Microsoft cutting crucial link to Gaza, Palestinians say
Dependence on email and digital identity
- Many comments focus on how tightly bank and other critical services are bound to a single email account.
- Some argue the BBC anecdote is exaggerated because banks can verify identity via phone or branch visits.
- Others counter with concrete cases where:
- Banks use email as a 2FA factor.
- Neo/online-only banks have no branches and limited phone support.
- Cross‑border or immigrant banking relies on email/SMS to foreign numbers that may not roam.
- Losing a main email can realistically mean losing access to money, services, and even grocery delivery accounts.
Centralized platforms, sanctions, and Gaza
- Several see Microsoft’s account bans as over‑compliance with US/Israeli sanctions and security demands, with no transparency or appeals.
- Some suspect Israeli security services involvement; others note Skype/Hotmail aren’t run from Israel and say “complete siege” conditions have changed.
- There’s extensive dispute over conditions in Gaza (famine vs “high risk”, aid truck volumes, last‑mile distribution, Hamas tactics). Evidence cited in both directions; overall situation remains contested and unclear in the thread.
Regulation, rights, and corporate power
- One camp: big tech functions like essential utilities (communications, identity, payments) and should have “universal service” obligations and legal due process before termination.
- Another camp: treating them as utilities is a poor fit; instead, comprehensive digital rights laws should apply to all companies.
- EU tools (GDPR, DSA, DMA) are mentioned as partial remedies: right to data export, appeal for EU residents, but enforcement and jurisdiction are debated.
- Others stress corporations are structurally amoral and optimized to minimize legal risk, leading to aggressive blocking of “risky” users (type‑1/type‑2 error tradeoffs).
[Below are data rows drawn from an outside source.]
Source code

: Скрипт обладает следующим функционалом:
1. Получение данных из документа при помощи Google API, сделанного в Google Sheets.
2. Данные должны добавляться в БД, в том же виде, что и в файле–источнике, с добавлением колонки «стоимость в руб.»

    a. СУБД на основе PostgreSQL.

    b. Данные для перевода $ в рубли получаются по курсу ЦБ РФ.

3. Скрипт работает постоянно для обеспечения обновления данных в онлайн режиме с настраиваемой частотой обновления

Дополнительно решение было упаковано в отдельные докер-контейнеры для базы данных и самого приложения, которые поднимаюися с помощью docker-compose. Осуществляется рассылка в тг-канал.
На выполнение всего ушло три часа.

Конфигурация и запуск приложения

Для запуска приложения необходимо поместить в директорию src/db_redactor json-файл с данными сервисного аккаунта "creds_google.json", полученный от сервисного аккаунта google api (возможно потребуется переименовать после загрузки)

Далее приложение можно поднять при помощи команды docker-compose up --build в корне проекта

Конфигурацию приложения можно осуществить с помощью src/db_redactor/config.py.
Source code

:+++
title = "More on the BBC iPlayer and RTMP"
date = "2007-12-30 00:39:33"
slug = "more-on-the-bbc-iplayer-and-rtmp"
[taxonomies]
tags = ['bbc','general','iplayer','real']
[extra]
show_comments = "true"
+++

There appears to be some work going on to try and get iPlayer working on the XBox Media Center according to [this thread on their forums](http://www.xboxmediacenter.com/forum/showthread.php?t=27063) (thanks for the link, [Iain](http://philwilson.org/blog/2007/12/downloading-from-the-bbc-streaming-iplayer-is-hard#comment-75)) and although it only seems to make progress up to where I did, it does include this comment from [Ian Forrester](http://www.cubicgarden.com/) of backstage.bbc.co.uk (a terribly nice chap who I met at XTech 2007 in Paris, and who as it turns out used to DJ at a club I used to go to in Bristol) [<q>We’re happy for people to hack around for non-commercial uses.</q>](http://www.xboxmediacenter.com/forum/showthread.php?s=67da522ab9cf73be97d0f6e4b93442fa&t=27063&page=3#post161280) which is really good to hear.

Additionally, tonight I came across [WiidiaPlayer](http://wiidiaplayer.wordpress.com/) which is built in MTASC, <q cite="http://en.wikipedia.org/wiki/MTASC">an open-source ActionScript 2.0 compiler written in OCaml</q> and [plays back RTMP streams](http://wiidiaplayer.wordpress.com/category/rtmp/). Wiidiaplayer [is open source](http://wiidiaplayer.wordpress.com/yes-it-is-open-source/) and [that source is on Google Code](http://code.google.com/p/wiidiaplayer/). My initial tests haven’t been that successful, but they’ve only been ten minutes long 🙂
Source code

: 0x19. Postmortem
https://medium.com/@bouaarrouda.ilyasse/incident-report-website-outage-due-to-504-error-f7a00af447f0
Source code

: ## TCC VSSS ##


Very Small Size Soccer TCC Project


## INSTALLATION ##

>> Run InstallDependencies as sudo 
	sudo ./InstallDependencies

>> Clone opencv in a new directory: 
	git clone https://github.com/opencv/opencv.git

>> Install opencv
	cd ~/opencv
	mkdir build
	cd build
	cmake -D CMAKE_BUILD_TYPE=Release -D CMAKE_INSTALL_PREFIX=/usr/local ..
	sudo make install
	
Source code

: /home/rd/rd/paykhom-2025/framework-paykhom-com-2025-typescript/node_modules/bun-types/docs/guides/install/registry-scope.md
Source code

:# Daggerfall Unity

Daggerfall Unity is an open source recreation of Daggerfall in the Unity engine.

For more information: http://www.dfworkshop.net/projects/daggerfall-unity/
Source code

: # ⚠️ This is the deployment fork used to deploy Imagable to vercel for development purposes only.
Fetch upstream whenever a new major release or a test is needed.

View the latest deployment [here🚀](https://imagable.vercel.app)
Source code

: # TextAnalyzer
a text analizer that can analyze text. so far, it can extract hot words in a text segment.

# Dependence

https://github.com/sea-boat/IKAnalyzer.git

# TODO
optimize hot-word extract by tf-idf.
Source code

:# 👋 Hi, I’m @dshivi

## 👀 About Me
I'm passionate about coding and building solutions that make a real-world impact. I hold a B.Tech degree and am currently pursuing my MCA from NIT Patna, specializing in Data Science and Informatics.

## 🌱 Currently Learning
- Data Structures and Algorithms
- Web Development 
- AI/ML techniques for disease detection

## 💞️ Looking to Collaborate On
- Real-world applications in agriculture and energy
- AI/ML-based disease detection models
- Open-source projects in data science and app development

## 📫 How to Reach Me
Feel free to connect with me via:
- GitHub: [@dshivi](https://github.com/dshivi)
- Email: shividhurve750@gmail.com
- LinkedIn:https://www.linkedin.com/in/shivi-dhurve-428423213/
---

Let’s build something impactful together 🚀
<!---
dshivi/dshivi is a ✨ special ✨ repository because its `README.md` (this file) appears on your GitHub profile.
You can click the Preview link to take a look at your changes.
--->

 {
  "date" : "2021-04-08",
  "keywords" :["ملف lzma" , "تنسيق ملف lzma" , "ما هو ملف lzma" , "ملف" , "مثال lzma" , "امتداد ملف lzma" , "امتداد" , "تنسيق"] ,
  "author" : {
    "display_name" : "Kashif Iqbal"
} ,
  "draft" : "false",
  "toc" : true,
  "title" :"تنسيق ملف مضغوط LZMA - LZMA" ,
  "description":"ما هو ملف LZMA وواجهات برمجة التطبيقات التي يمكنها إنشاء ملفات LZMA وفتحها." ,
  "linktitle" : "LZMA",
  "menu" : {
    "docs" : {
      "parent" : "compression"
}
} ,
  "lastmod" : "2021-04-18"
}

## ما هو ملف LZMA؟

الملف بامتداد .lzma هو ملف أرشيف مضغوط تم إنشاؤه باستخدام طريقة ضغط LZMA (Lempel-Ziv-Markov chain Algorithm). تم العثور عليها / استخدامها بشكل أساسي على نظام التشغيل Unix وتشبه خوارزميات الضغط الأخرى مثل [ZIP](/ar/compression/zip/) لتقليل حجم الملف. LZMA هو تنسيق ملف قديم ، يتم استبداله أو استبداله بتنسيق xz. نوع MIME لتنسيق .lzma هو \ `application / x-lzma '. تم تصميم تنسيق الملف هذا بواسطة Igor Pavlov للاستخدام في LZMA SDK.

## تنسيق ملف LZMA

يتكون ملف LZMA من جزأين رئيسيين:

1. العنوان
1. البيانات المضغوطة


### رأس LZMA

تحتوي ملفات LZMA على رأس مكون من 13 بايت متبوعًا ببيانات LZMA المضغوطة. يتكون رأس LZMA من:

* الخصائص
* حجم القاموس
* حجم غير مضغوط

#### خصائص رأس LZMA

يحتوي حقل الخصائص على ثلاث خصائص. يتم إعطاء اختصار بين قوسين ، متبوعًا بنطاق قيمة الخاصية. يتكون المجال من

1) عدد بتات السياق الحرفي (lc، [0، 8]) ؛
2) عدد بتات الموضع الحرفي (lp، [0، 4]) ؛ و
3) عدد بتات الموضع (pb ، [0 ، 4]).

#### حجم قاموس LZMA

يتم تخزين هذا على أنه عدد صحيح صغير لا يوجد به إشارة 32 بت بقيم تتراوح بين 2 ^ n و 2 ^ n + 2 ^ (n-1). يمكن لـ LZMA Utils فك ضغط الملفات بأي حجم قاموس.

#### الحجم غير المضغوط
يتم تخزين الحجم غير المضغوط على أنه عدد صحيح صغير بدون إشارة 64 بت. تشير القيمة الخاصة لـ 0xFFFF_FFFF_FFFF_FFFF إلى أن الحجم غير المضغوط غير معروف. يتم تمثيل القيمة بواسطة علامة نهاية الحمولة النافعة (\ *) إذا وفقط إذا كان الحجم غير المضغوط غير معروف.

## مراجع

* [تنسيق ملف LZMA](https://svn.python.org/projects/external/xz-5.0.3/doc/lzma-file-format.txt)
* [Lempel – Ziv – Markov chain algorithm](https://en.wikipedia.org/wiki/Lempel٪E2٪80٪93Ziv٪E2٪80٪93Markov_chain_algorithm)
Mitigations and alternatives
- Suggestions:
- Own a personal domain, control DNS/MX, use paid email providers (e.g., Fastmail), and catch‑all addresses per service.
- Use plus‑addressing where supported.
- Diversify email accounts; avoid single points of failure.
- Prefer free/open‑source, federated or decentralized tools (Linux, SIP, Signal, Mastodon, self‑hosted or P2P systems) to reduce dependence on hyper‑corporations.
- Some note that even domains and registrars can be cut off, so no solution is fully sovereign.